# Camera bag that fits gear and laptop ... and counts as airline "personal" item.



## epp_b (Sep 23, 2010)

So, I can find plenty of bags that fit the first two requirements (fits camera gear and laptop), but I'm having a hard time figuring out whether the third requirement can be met, basically because I can't test it.

I've been looking into a Lowepro Classified 250 AW (I've tested a 200 AW, which appears to be the same thing without the extra space for a laptop).  I know that it will be able to all the camera gear with which I travel, plus a laptop cables and so on.
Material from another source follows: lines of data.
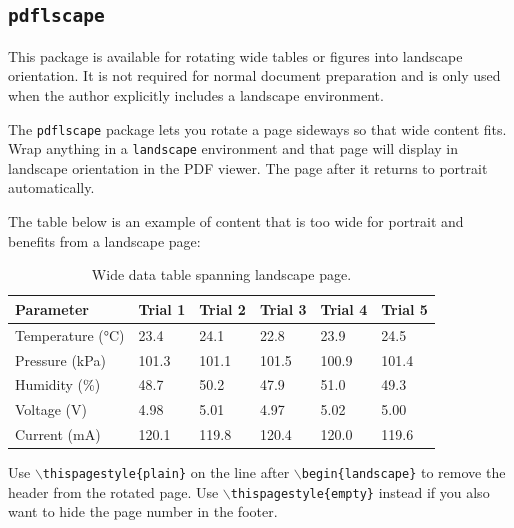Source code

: \begin{landscape} 	  %
\thispagestyle{plain} %
\subsection{\texttt{pdflscape}}
\noindent\colorbox{themecolour!15}{\parbox{\linewidth}{\small This package is available for rotating wide tables or figures into landscape orientation. It is not required for normal document preparation and is only used when the author explicitly includes a landscape environment.}}\vspace{0.5\baselineskip}

The \texttt{pdflscape} package lets you rotate a page sideways so that wide content fits. Wrap anything in a \texttt{landscape} environment and that page will display in landscape orientation in the PDF viewer. The page after it returns to portrait automatically.

The table below is an example of content that is too wide for portrait and benefits from a landscape page:

\begin{table}[H]
	\centering
	\caption{Wide data table spanning landscape page.}
	\label{tab:landscape}
	\begin{tabularx}{\linewidth}{@{}lXXXXX@{}}
		\toprule
		Parameter & Trial 1 & Trial 2 & Trial 3 & Trial 4 & Trial 5 \\
		\midrule
		Temperature (\si{\celsius})     & 23.4 & 24.1 & 22.8 & 23.9 & 24.5 \\
		Pressure (\si{\kilo\pascal})  & 101.3 & 101.1 & 101.5 & 100.9 & 101.4 \\
		Humidity (\%)               & 48.7 & 50.2 & 47.9 & 51.0 & 49.3 \\
		Voltage (\si{\volt})          & 4.98 & 5.01 & 4.97 & 5.02 & 5.00 \\
		Current (\si{\milli\ampere}) & 120.1 & 119.8 & 120.4 & 120.0 & 119.6 \\
		\bottomrule
	\end{tabularx}
\end{table}

Use \texttt{$\backslash$thispagestyle\{plain\}} on the line after \texttt{$\backslash$begin\{landscape\}} to remove the header from the rotated page. Use \texttt{$\backslash$thispagestyle\{empty\}} instead if you also want to hide the page number in the footer.
\end{landscape} %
What I can't figure out is whether it will fit as an under-the-seat "personal item" in an airplane.  I currently use a laptop backpack and cram my camera bag inside of it.  I've never had a problem carrying it on as a "personal item", but everything is crammed in far too tightly.

Any suggestions?


----------



## Rosshole (Sep 23, 2010)

My kata DR 466 is a great carry on and fits under the seat in front of me...  If it works for you will depend on how much equipment you are putting in the bag.  My body, 3 lenses and speedlight all fit (plus there is a another compartment up to for other things, kind of like a man purse lol)


----------



## el_shorty (Sep 23, 2010)

I use the Tamrac Expedition 7x, which is a little bigger than the Lowepro Classified 250 AW, and I have never had any problems with any of the airlines I regularly use; Southwest, Delta, and American.  It counts as a personal item and it doesn't necessarily have to fit under the seat, I everything in the overhead compartment.


----------



## epp_b (Sep 23, 2010)

Thanks for the responses.  I should clarify a couple of things...

1. I carry two bags: a suitcase and a personal bag.  I prefer not to check either, so my suitcase goes in the overhead bin and my personal item goes under the ahead seat.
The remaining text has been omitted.